What is needed:
Please reproduce the data exactly and omit the pictures.
=-=-=-=-=
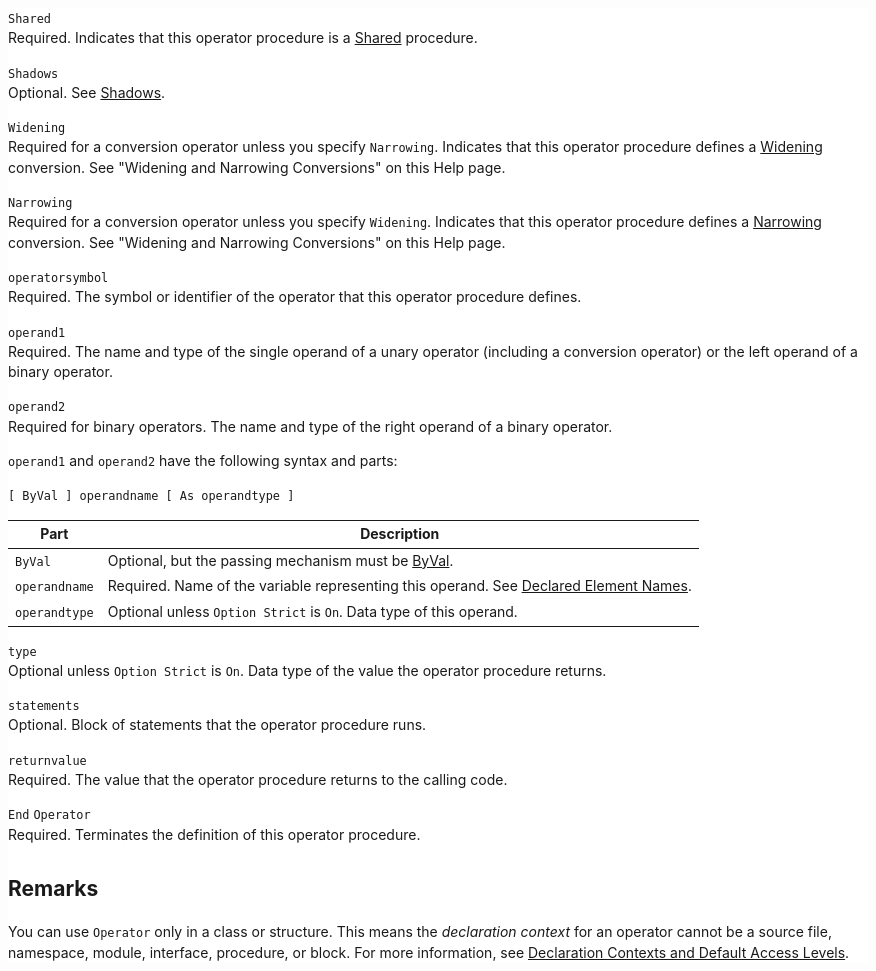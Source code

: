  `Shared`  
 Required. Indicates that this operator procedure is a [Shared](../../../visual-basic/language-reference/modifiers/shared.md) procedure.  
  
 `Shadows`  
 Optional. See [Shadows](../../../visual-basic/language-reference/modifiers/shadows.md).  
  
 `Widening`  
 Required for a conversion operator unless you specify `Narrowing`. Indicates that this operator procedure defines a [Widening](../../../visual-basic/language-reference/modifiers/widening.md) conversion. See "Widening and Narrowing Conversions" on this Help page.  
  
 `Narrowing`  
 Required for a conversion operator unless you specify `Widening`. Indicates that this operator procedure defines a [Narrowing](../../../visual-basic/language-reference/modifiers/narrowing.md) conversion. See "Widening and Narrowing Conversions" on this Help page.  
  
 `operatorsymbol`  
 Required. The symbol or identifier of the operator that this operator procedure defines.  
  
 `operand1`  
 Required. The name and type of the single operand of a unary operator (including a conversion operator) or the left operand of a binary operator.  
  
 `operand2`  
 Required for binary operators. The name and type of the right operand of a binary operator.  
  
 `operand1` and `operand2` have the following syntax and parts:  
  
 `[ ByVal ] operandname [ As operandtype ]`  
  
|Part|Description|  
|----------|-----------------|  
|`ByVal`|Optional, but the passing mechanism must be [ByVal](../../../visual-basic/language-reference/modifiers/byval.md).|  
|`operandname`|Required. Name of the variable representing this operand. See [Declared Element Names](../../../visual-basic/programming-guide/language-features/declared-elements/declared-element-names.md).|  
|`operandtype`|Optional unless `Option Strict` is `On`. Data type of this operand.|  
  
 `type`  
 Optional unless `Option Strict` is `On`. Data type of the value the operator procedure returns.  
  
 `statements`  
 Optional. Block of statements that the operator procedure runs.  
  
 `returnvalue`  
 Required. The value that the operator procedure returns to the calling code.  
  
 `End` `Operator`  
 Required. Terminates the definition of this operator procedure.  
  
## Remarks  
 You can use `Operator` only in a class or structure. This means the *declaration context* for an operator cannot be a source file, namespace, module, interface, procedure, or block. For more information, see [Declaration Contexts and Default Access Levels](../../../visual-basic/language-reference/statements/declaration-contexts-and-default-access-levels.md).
=-=-=-=-=
Task answer:
Source code

:  `Shared`  
 Required. Indicates that this operator procedure is a [Shared](../../../visual-basic/language-reference/modifiers/shared.md) procedure.  
  
 `Shadows`  
 Optional. See [Shadows](../../../visual-basic/language-reference/modifiers/shadows.md).  
  
 `Widening`  
 Required for a conversion operator unless you specify `Narrowing`. Indicates that this operator procedure defines a [Widening](../../../visual-basic/language-reference/modifiers/widening.md) conversion. See "Widening and Narrowing Conversions" on this Help page.  
  
 `Narrowing`  
 Required for a conversion operator unless you specify `Widening`. Indicates that this operator procedure defines a [Narrowing](../../../visual-basic/language-reference/modifiers/narrowing.md) conversion. See "Widening and Narrowing Conversions" on this Help page.  
  
 `operatorsymbol`  
 Required. The symbol or identifier of the operator that this operator procedure defines.  
  
 `operand1`  
 Required. The name and type of the single operand of a unary operator (including a conversion operator) or the left operand of a binary operator.  
  
 `operand2`  
 Required for binary operators. The name and type of the right operand of a binary operator.  
  
 `operand1` and `operand2` have the following syntax and parts:  
  
 `[ ByVal ] operandname [ As operandtype ]`  
  
|Part|Description|  
|----------|-----------------|  
|`ByVal`|Optional, but the passing mechanism must be [ByVal](../../../visual-basic/language-reference/modifiers/byval.md).|  
|`operandname`|Required. Name of the variable representing this operand. See [Declared Element Names](../../../visual-basic/programming-guide/language-features/declared-elements/declared-element-names.md).|  
|`operandtype`|Optional unless `Option Strict` is `On`. Data type of this operand.|  
  
 `type`  
 Optional unless `Option Strict` is `On`. Data type of the value the operator procedure returns.  
  
 `statements`  
 Optional. Block of statements that the operator procedure runs.  
  
 `returnvalue`  
 Required. The value that the operator procedure returns to the calling code.  
  
 `End` `Operator`  
 Required. Terminates the definition of this operator procedure.  
  
## Remarks  
 You can use `Operator` only in a class or structure. This means the *declaration context* for an operator cannot be a source file, namespace, module, interface, procedure, or block. For more information, see [Declaration Contexts and Default Access Levels](../../../visual-basic/language-reference/statements/declaration-contexts-and-default-access-levels.md).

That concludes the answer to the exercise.